As described above, the solid-liquid separation device of the present invention provides a spiral tube having a porous plate on the outside in a casing, and allows the processing liquid to flow at a high speed in the spiral tube, whereby fine particles are centrifugally separated. Since the fuel is ejected outside the pipe and collected, energy release to an extra area can be suppressed as compared with a general liquid cyclone, thereby saving energy.
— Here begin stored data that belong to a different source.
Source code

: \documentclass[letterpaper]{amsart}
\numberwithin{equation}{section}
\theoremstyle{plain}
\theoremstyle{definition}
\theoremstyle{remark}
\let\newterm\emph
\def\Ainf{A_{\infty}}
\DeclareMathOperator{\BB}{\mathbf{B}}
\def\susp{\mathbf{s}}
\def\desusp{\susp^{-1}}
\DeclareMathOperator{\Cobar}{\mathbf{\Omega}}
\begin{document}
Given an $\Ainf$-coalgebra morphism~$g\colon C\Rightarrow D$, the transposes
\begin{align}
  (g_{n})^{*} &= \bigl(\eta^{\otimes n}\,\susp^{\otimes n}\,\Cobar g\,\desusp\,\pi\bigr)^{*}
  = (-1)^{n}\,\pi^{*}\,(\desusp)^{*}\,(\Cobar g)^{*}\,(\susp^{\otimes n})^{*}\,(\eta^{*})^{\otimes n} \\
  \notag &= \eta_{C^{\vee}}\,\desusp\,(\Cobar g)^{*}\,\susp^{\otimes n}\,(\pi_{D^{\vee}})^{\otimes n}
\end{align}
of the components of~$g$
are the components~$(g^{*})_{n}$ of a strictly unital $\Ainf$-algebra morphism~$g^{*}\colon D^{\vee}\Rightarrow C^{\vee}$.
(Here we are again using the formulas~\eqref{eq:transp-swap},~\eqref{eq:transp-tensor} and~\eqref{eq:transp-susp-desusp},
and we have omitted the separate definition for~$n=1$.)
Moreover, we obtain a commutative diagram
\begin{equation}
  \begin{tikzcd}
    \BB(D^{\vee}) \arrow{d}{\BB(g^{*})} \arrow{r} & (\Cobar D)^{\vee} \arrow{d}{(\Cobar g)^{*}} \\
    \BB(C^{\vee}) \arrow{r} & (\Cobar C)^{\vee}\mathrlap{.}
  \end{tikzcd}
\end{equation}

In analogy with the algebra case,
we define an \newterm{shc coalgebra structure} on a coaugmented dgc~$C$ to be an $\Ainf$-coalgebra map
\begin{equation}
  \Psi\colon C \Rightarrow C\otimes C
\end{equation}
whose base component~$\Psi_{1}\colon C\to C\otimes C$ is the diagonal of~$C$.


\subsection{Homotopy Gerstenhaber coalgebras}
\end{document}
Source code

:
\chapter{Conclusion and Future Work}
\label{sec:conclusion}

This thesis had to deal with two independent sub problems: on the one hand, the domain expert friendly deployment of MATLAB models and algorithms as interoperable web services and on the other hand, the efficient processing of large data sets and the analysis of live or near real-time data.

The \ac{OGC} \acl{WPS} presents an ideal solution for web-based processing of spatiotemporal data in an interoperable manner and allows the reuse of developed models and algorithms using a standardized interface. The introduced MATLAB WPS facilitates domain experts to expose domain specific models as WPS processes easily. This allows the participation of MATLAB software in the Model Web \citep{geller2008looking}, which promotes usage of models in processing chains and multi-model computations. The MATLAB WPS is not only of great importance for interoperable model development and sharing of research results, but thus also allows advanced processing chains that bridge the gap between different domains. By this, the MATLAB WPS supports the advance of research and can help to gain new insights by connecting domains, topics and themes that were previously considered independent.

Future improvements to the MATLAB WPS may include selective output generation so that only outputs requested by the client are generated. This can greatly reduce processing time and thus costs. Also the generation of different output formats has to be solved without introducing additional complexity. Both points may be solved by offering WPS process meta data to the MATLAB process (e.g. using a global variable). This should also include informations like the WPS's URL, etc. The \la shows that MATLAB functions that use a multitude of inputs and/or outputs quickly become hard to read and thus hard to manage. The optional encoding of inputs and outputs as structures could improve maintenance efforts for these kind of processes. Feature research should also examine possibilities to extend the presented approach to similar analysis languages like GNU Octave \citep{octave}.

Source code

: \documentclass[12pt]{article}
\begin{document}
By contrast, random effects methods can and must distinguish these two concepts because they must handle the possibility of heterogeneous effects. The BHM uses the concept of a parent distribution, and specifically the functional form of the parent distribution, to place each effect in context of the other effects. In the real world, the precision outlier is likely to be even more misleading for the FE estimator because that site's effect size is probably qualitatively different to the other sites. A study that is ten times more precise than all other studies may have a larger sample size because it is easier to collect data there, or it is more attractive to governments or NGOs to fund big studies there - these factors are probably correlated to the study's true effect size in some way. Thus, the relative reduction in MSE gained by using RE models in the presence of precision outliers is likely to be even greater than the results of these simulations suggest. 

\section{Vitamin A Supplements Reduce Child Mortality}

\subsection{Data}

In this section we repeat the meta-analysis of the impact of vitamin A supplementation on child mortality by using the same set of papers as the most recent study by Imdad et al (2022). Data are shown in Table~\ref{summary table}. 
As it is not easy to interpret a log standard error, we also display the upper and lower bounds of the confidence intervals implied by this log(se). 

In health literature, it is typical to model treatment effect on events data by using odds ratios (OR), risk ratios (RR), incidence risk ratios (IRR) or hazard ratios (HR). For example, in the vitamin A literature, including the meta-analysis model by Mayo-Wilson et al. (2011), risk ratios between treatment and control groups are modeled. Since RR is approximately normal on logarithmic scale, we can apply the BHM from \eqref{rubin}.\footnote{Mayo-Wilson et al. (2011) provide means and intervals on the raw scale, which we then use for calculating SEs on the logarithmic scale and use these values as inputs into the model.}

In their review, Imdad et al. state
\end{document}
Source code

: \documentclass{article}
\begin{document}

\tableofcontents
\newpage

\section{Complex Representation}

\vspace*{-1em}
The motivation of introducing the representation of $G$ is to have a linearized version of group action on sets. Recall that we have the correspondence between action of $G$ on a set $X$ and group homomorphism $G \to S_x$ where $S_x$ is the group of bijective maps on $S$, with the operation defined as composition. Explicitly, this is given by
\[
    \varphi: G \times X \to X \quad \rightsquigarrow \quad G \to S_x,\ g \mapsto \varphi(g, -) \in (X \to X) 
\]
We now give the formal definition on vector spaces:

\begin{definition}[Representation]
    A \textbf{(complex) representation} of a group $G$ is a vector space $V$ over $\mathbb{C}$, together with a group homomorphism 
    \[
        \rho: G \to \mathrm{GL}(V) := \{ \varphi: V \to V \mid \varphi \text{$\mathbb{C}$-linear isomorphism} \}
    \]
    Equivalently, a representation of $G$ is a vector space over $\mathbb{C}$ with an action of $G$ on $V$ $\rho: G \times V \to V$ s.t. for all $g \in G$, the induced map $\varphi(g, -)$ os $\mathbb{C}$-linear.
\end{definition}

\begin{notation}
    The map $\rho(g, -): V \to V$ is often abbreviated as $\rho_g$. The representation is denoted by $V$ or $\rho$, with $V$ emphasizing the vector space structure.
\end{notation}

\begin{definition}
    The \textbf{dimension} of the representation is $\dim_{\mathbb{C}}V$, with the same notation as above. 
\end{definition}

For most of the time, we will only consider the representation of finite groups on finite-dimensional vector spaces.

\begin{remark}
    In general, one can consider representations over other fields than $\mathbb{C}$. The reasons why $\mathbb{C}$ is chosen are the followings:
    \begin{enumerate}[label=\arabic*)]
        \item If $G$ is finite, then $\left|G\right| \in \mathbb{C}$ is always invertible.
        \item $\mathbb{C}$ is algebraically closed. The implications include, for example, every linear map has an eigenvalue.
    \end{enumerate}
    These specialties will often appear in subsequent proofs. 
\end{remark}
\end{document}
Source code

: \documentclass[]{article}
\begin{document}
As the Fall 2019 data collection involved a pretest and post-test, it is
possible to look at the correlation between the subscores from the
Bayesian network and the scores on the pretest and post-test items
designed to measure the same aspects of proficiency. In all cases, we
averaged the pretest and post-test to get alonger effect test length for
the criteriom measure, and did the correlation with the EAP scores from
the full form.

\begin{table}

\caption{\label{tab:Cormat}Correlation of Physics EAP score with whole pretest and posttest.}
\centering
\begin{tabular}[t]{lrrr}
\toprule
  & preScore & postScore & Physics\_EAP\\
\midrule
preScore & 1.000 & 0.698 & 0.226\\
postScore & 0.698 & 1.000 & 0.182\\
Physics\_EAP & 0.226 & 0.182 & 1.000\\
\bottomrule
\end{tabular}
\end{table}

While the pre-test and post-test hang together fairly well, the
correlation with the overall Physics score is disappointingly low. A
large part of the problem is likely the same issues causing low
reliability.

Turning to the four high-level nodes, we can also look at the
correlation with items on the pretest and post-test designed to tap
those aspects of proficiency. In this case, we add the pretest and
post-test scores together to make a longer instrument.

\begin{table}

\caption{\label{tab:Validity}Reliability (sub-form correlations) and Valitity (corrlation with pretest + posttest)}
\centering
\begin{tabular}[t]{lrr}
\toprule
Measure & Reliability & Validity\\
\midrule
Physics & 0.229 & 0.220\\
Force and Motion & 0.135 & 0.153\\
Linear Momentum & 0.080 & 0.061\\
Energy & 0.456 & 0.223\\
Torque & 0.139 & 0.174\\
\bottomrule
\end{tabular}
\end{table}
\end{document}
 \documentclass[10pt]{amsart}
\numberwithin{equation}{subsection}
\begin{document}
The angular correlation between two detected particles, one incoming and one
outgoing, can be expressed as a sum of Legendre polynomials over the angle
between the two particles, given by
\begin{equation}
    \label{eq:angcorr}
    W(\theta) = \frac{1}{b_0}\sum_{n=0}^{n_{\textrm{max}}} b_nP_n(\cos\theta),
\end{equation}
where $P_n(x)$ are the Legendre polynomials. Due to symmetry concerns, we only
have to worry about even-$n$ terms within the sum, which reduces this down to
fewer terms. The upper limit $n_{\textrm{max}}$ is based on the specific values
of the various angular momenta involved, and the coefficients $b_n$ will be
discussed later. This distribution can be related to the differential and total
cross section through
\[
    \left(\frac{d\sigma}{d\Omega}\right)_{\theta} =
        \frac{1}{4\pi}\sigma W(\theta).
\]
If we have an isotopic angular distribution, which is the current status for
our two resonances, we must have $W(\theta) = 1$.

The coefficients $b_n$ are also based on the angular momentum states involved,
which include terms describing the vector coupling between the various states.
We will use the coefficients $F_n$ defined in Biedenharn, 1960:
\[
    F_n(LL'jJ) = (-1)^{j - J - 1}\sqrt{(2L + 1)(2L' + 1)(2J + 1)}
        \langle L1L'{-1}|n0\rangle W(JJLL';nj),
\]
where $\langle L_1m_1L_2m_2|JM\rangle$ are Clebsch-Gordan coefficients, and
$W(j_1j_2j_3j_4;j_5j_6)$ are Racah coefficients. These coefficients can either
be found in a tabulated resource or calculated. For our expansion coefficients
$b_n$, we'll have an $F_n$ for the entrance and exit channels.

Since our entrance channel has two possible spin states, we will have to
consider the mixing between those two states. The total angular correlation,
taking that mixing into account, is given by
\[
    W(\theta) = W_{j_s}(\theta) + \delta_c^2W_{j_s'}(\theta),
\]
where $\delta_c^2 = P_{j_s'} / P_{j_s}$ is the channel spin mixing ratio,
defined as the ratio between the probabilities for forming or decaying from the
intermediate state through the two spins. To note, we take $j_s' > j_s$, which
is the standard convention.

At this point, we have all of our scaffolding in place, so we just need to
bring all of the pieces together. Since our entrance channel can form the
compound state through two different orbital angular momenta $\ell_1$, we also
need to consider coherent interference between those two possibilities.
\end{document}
In addition, fine particles scattered in the separation device are not re-mixed in the clarified liquid, and an excellent effect is obtained such that a high separation efficiency can be obtained up to submicron particles.

[Brief description of the drawings]

FIG. 1A is a partial plan view of the invention according to claim 1;
(B) is a sectional view.

FIG. 2 is an enlarged sectional view taken along the line AA of FIG. 1;

FIG. 3 (A) is a partial plan view of the invention according to claim 3;
(B) is a sectional view.

[Explanation of symbols]

 Reference Signs List 1, 21 Casing 2, 22 Spiral tube 3, 23 Collection louver 4 Processing liquid inlet 5 Refining liquid outlet 6 Shielding plate 7 Rotation preventing plate 8 Sedimentation chamber 10 Processing liquid 11 Refining liquid 12 Fine particles

Continuing from the front page (72) Inventor Satoshi Kawasaki 1 Shin-Nakahara-cho, Isogo-ku, Yokohama-shi, Kanagawa Prefecture Inside the Technical Research Institute, Kawashima-Harima Heavy Industries Co., Ltd. Kawashima-Harima Heavy Industries Co., Ltd. (72) Inventor Kenji Suzuki 1 Kawasaki-Harima Heavy Industries Co., Ltd. F-term (reference) 1D, Shinnakahara-cho, Isogo-ku, Yokohama-shi, Kanagawa 4D062 BA29 CA05 FA01 FA11

Claims (4)

[Claims] 1. A solid-liquid separation device for separating fine particles suspended in a solution from a treatment solution treated by a hydrothermal reaction treatment device, wherein the solid-liquid separation device is provided along a closed cylindrical casing and an inner wall of the casing. A spiral collecting tube is provided between the spiral tube and the casing so as to surround the spiral tube, and has a cylindrical collecting louver in which an obliquely downwardly directed slit is formed outward. Is a perforated plate that can pass through, a treatment liquid inlet is connected to the upper end of the spiral tube, a clarifying liquid outlet is connected to the lower end, and the lower part of the casing is a sedimentation chamber with an inverted conical bottom plate. And a fine particle discharge port connected to the lower end of the settling chamber. 2. The solid-liquid according to claim 1, wherein a horizontal disk-shaped shielding plate is provided above the sedimentation chamber, and a support leg also serving as a rotation preventing plate is attached to an outer periphery of the shielding plate. Separation device. 3. A solid-liquid separation device for separating fine particles suspended in a liquid from a treatment liquid treated by a hydrothermal reaction treatment device, comprising: a closed truncated inverted conical casing; The provided Archimedes spiral tube, and a trapezoidal inverted conical trapping louver provided between the Archimedes spiral tube and the casing surrounding the Archimedes spiral tube and having a diagonally downwardly directed slit formed outward. The outside of the Archimedes spiral tube is a perforated plate through which fine particles can pass, a processing liquid inlet is connected to the upper end of the Archimedes spiral tube, a clarifying solution outlet is connected to the lower end, and a lower portion of the casing is A solid-liquid separation device comprising a settling chamber having an inverted conical bottom plate, wherein a fine particle discharge port is connected to a lower end of the settling chamber. 4. The solid-liquid separation according to claim 3, wherein a horizontal disk-shaped shielding plate is provided above the sedimentation chamber, and a support leg also serving as a rotation preventing plate is attached to an outer periphery of the shielding plate. apparatus.